Blood spurts across a nurse’s white uniform.
And a jumble of dead bodies is lifted out of the
water in a cargo net. Survivors of the Doolittle
bombing raid on Tokyo engage in a close
firefight with Japanese troops. A pilot is
assigned a plane whose pilot was killed and
whose blood is still splattered across the
canopy. Elsewhere, soldiers engage in a bar
fight and participate in a dirty boxing match. At
the beginning of the movie Danny's abusive
dad slaps him around. Rafe comes to the
rescue by whacking the dad across the head
with a plank.
• crude or
profane language: The Lord’s name is
abused more than 20 times. Other profanities,
including the s-word, are used at least that
often. American soldiers call the Japanese
"Japs." And during a boxing match a sailor
utters an racial epithet aimed at an African
American.
• drug and
alcohol content: Alcohol and tobacco get
a lot of screen time. Soldiers and their girls
drink beer in bar and clubs. Sailors salute
each other with shots of whiskey. Men drink
martinis. Some soldiers smoke, and one
hands out victory cigars.
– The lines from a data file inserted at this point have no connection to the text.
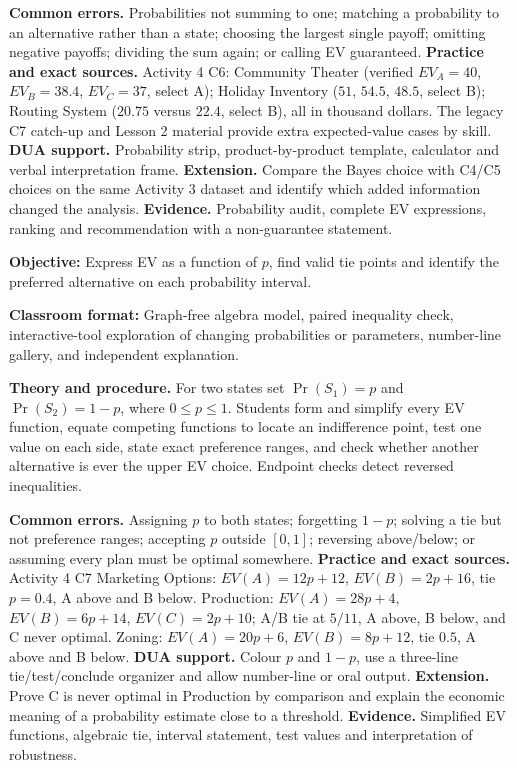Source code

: \documentclass[10pt,letterpaper]{article}
\newcommand{\labelled}[2]{\textbf{#1:} #2\par}
\newcommand{\partheading}[1]{\Needspace{7\baselineskip}\par\vspace{4pt}{\bfseries #1\par}}
\begin{document}
\textbf{Common errors.} Probabilities not summing to one; matching a probability
to an alternative rather than a state; choosing the largest single payoff;
omitting negative payoffs; dividing the sum again; or calling EV guaranteed.
\textbf{Practice and exact sources.} Activity 4 C6: Community Theater
(verified $EV_A=40$, $EV_B=38.4$, $EV_C=37$, select A); Holiday Inventory
($51$, $54.5$, $48.5$, select B); Routing System ($20.75$ versus $22.4$,
select B), all in thousand dollars. The legacy C7 catch-up and Lesson 2 material
provide extra expected-value cases by skill. \textbf{DUA support.} Probability
strip, product-by-product template, calculator and verbal interpretation frame.
\textbf{Extension.} Compare the Bayes choice with C4/C5 choices on the same
Activity 3 dataset and identify which added information changed the analysis.
\textbf{Evidence.} Probability audit, complete EV expressions, ranking and
recommendation with a non-guarantee statement.

\partheading{Part 3---C7: Probability Sensitivity}
\labelled{Objective}{Express EV as a function of $p$, find valid tie points and identify the preferred alternative on each probability interval.}
\labelled{Classroom format}{Graph-free algebra model, paired inequality check, interactive-tool exploration of changing probabilities or parameters, number-line gallery, and independent explanation.}
\textbf{Theory and procedure.} For two states set $\Pr(S_1)=p$ and
$\Pr(S_2)=1-p$, where $0\leq p\leq1$. Students form and simplify every EV
function, equate competing functions to locate an indifference point, test one
value on each side, state exact preference ranges, and check whether another
alternative is ever the upper EV choice. Endpoint checks detect reversed
inequalities.

\textbf{Common errors.} Assigning $p$ to both states; forgetting $1-p$;
solving a tie but not preference ranges; accepting $p$ outside $[0,1]$;
reversing above/below; or assuming every plan must be optimal somewhere.
\textbf{Practice and exact sources.} Activity 4 C7 Marketing Options:
$EV(A)=12p+12$, $EV(B)=2p+16$, tie $p=0.4$, A above and B below. Production:
$EV(A)=28p+4$, $EV(B)=6p+14$, $EV(C)=2p+10$; A/B tie at $5/11$, A above, B
below, and C never optimal. Zoning: $EV(A)=20p+6$, $EV(B)=8p+12$, tie $0.5$,
A above and B below. \textbf{DUA support.} Colour $p$ and $1-p$, use a
three-line tie/test/conclude organizer and allow number-line or oral output.
\textbf{Extension.} Prove C is never optimal in Production by comparison and
explain the economic meaning of a probability estimate close to a threshold.
\textbf{Evidence.} Simplified EV functions, algebraic tie, interval statement,
test values and interpretation of robustness.
\end{document}
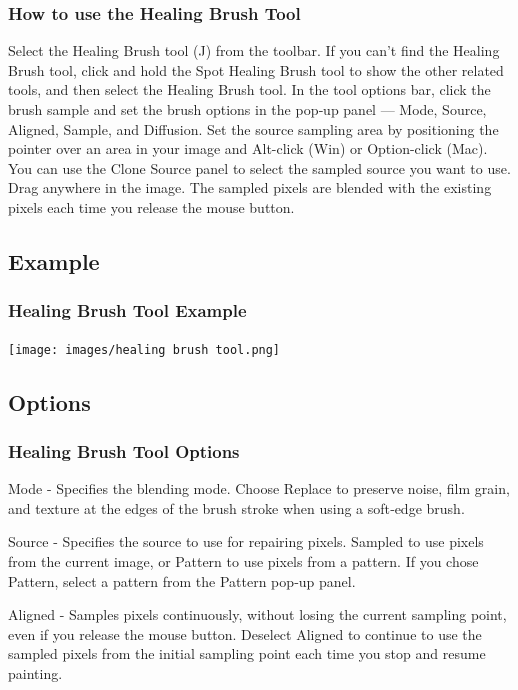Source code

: \documentclass{beamer}
\begin{document}
\begin{frame}
	\frametitle{How to use the Healing Brush Tool}
	\begin{outline}
		\1 Select the Healing Brush tool (J) from the toolbar. 
		\2 If you can’t find the Healing Brush tool, click and hold the Spot Healing Brush tool to show the other related tools, and then select the Healing Brush tool.
		\1 In the tool options bar, click the brush sample and set the brush options in the pop‑up panel — Mode, Source, Aligned, Sample, and Diffusion.
		\1 Set the source sampling area by positioning the pointer over an area in your image and Alt-click (Win) or Option-click (Mac).
		\2 You can use the Clone Source panel to select the sampled source you want to use.
		\1 Drag anywhere in the image. The sampled pixels are blended with the existing pixels each time you release the mouse button.
	\end{outline}
\end{frame}

\subsection{Example}		
\begin{frame}
	\frametitle{Healing Brush Tool Example}
	\begin{center}
	\texttt{[image: images/healing brush tool.png]}
	\end{center}
\end{frame}

			\subsection{Options}		
			\begin{frame}
				\frametitle{Healing Brush Tool Options}
				\begin{outline}
					\1 Mode - 
					\2 Specifies the blending mode. Choose Replace to preserve noise, film grain, and texture at the edges of the brush stroke when using a soft‑edge brush.
					
					\1 Source - 
					\2 Specifies the source to use for repairing pixels. 
					\2 Sampled to use pixels from the current image, or Pattern to use pixels from a pattern. 
					\2 If you chose Pattern, select a pattern from the Pattern pop‑up panel.
					
					\1 Aligned - 
					\2 Samples pixels continuously, without losing the current sampling point, even if you release the mouse button. 
					\2 Deselect Aligned to continue to use the sampled pixels from the initial sampling point each time you stop and resume painting.
				\end{outline}
			\end{frame}
\end{document}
Japanese soldiers
toast their upcoming raid.
• other
negative elements: Both Rafe and Danny
are willing to break the rules, starting with
Rafe’s use of a cheat-sheet during the eye
exam. He later tells a nurse, "I know I’m a bad
influence" as he steals a boat to take her on a
harbor cruise. Danny disobeys regs by taking
Evelyn for a spin in his fighter. Sailors play
dice and wager on a boxing match. The
Americans are understandably enraged by the
Japanese sneak attack, but talk of fighting
back often turns to crude talk of revenge.
•
conclusion: As a military history
buff, I was pleased to see a mostly-accurate
account of the attack on Pearl Harbor with only
a few liberties taken for the sake of the story.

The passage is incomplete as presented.